[INSTRUCTIONS TO FOLLOW] Leaving the images aside, print every record in the material exactly.

[DATASET]
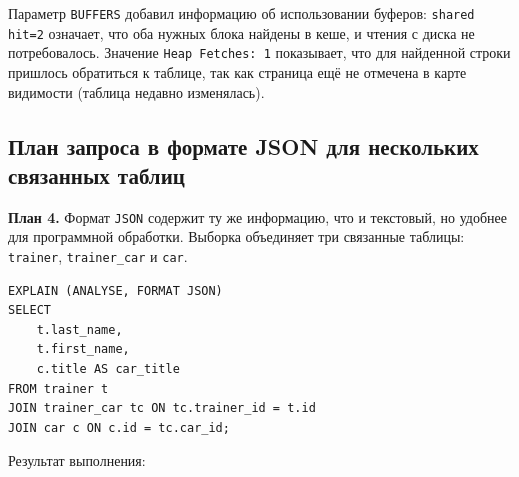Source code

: \documentclass[oneside,a4paper,14pt]{extarticle}
\begin{document}
Параметр \texttt{BUFFERS} добавил информацию об использовании буферов: \texttt{shared hit=2} означает, что оба нужных блока найдены в кеше, и чтения с диска не потребовалось. Значение \texttt{Heap Fetches: 1} показывает, что для найденной строки пришлось обратиться к таблице, так как страница ещё не отмечена в карте видимости (таблица недавно изменялась).


\subsection{План запроса в формате JSON для нескольких связанных таблиц}

\textbf{План 4.} Формат \texttt{JSON} содержит ту же информацию, что и текстовый, но удобнее для программной обработки. Выборка объединяет три связанные таблицы: \texttt{trainer}, \texttt{trainer\_car} и \texttt{car}.

\begin{verbatim}
EXPLAIN (ANALYSE, FORMAT JSON)
SELECT
    t.last_name,
    t.first_name,
    c.title AS car_title
FROM trainer t
JOIN trainer_car tc ON tc.trainer_id = t.id
JOIN car c ON c.id = tc.car_id;
\end{verbatim}

Результат выполнения:
\end{document}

[RESPONSE TO THIS EXERCISE]
Source code

: \documentclass[oneside,a4paper,14pt]{extarticle}
\begin{document}
Параметр \texttt{BUFFERS} добавил информацию об использовании буферов: \texttt{shared hit=2} означает, что оба нужных блока найдены в кеше, и чтения с диска не потребовалось. Значение \texttt{Heap Fetches: 1} показывает, что для найденной строки пришлось обратиться к таблице, так как страница ещё не отмечена в карте видимости (таблица недавно изменялась).


\subsection{План запроса в формате JSON для нескольких связанных таблиц}

\textbf{План 4.} Формат \texttt{JSON} содержит ту же информацию, что и текстовый, но удобнее для программной обработки. Выборка объединяет три связанные таблицы: \texttt{trainer}, \texttt{trainer\_car} и \texttt{car}.

\begin{verbatim}
EXPLAIN (ANALYSE, FORMAT JSON)
SELECT
    t.last_name,
    t.first_name,
    c.title AS car_title
FROM trainer t
JOIN trainer_car tc ON tc.trainer_id = t.id
JOIN car c ON c.id = tc.car_id;
\end{verbatim}

Результат выполнения:
\end{document}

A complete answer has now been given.